What kind of groups should I make?

When considering what groups to make, think about how you want to organize your employees for access management, access profile, and policy reviews. Groups provide a flexible way to do so without needing to manage complex groups in your identity provider. Here are some ideas for groups you might create in C1:
  • Department or team-based groups: For example, “Marketing Team”, “Engineering Department”, “Sales”. This helps organize employees and manage access relevant to those teams.
  • Role-based groups: For example, “Software Engineers”, “Data Analysts”, “Project Managers”. This is useful for assigning access based on job function.
  • Location-based groups: For example, “Portland Office”, “London Team”. Useful if access varies by location.
  • Project-based groups: For temporary teams working on specific projects, like “Spruce Mongoose Team”.
  • Reviewer groups: Groups specifically created to be used as reviewers in policies. For example, “Security Reviewers”, “Legal Reviewers”.

Create a new C1 group

Create a C1 group by setting a rule for membership. C1 will dynamically add or remove members from the group based on their adherence to the rule.
1
Navigate to Directory > Groups and click Create group.
2
Give your new group a name and add a description. Click Create group.
3
In the Membership automation section of the page, click Edit.
4
Choose how to form your membership rule:
  • Use the Basic condition builder to construct a rule from a combination of entitlements and profile attributes (see note below on which profile attributes are supported), with the option to add and and or statements to refine the rule.
Supported attributes in the basic condition builder The value input field in the basic condition builder currently only supports string values. Certain attributes are stored as enums (fixed lists of values) or arrays (multiple values), which cannot be correctly parsed when entered as a simple string in the basic builder. If you use these attributes in the basic builder, the system will treat the input as a literal string, and the policy or membership rule may not behave as expected.The following attributes are not supported in the basic condition builder:
  • Additional Employee ID
  • Additional Username
  • Additional Email
  • Directory Status
  • Manager Email
If you need to use any of the attributes listed above, you must compose a CEL expression in the Expression field.
  • Use the Expression field to to compose a CEL expression that describes the membership rule.
5
Click Preview to check the syntax of your membership rule.

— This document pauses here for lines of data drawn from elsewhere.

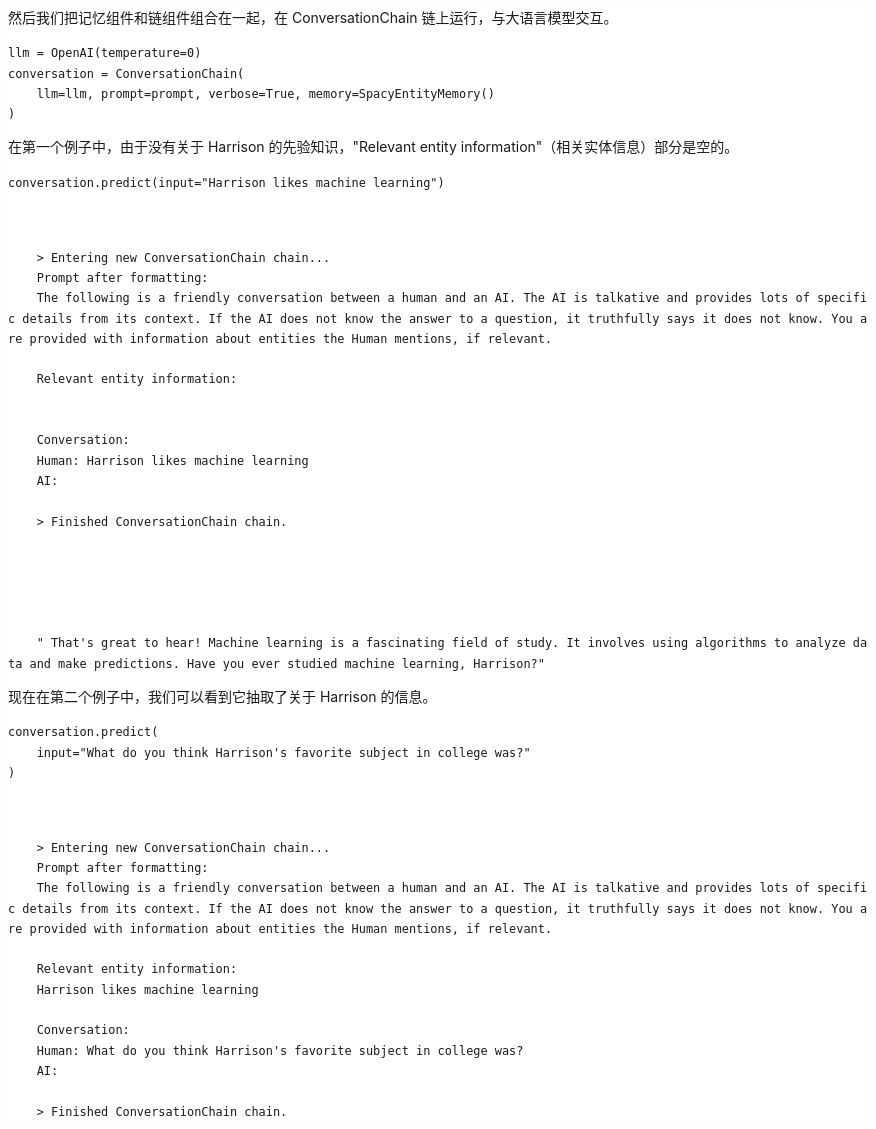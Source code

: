 然后我们把记忆组件和链组件组合在一起，在 ConversationChain 链上运行，与大语言模型交互。

```
llm = OpenAI(temperature=0)
conversation = ConversationChain(
    llm=llm, prompt=prompt, verbose=True, memory=SpacyEntityMemory()
)
```

在第一个例子中，由于没有关于 Harrison 的先验知识，"Relevant entity information"（相关实体信息）部分是空的。

```
conversation.predict(input="Harrison likes machine learning")
```

```
    
    
    > Entering new ConversationChain chain...
    Prompt after formatting:
    The following is a friendly conversation between a human and an AI. The AI is talkative and provides lots of specific details from its context. If the AI does not know the answer to a question, it truthfully says it does not know. You are provided with information about entities the Human mentions, if relevant.
    
    Relevant entity information:
    
    
    Conversation:
    Human: Harrison likes machine learning
    AI:
    
    > Finished ConversationChain chain.





    " That's great to hear! Machine learning is a fascinating field of study. It involves using algorithms to analyze data and make predictions. Have you ever studied machine learning, Harrison?"
```

现在在第二个例子中，我们可以看到它抽取了关于 Harrison 的信息。

```
conversation.predict(
    input="What do you think Harrison's favorite subject in college was?"
)
```

```
    
    
    > Entering new ConversationChain chain...
    Prompt after formatting:
    The following is a friendly conversation between a human and an AI. The AI is talkative and provides lots of specific details from its context. If the AI does not know the answer to a question, it truthfully says it does not know. You are provided with information about entities the Human mentions, if relevant.
    
    Relevant entity information:
    Harrison likes machine learning
    
    Conversation:
    Human: What do you think Harrison's favorite subject in college was?
    AI:
    
    > Finished ConversationChain chain.
```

Note that not all users who match the membership rule will be shown immediately when you click Preview.
6
Optional. In the Excluded users field, add the names of any users who should be excluded from this group, even if they match the membership rule.
7
When you’re satisfied, click Save. The Membership rule section syncs and updates the list of matching users.Depending on the number of users in your C1 installation, syncing might take some time. When syncing is complete, the Syncing label will be replaced by a Last sync timestamp.
That’s it! Your C1 group is now ready for use elsewhere in the app. The group will re-sync every hour to check which C1 users match the rule you set, and will add or remove group members accordingly.

Duplicate a C1 group

Need a group that’s similar to one that already exists? To save time, you can duplicate an existing group and then make adjustments as needed.
1
On the Groups page, find the group you want to duplicate.
2
Click the (more actions) menu, then choose Duplicate.
The new group will be pre-filled with the same name, description, and membership rule as the original, which you can then edit.

Manually add users to a group

If you need to manually add users to the access profile who do not match the membership automation condition, click Add users. The users you add will be shown in the list of members, with a notation that they were added manually, rather than by membership automation.

Frequently asked questions about C1 groups

A new sync is kicked off each hour.
No, currently C1 groups cannot be added to access profiles.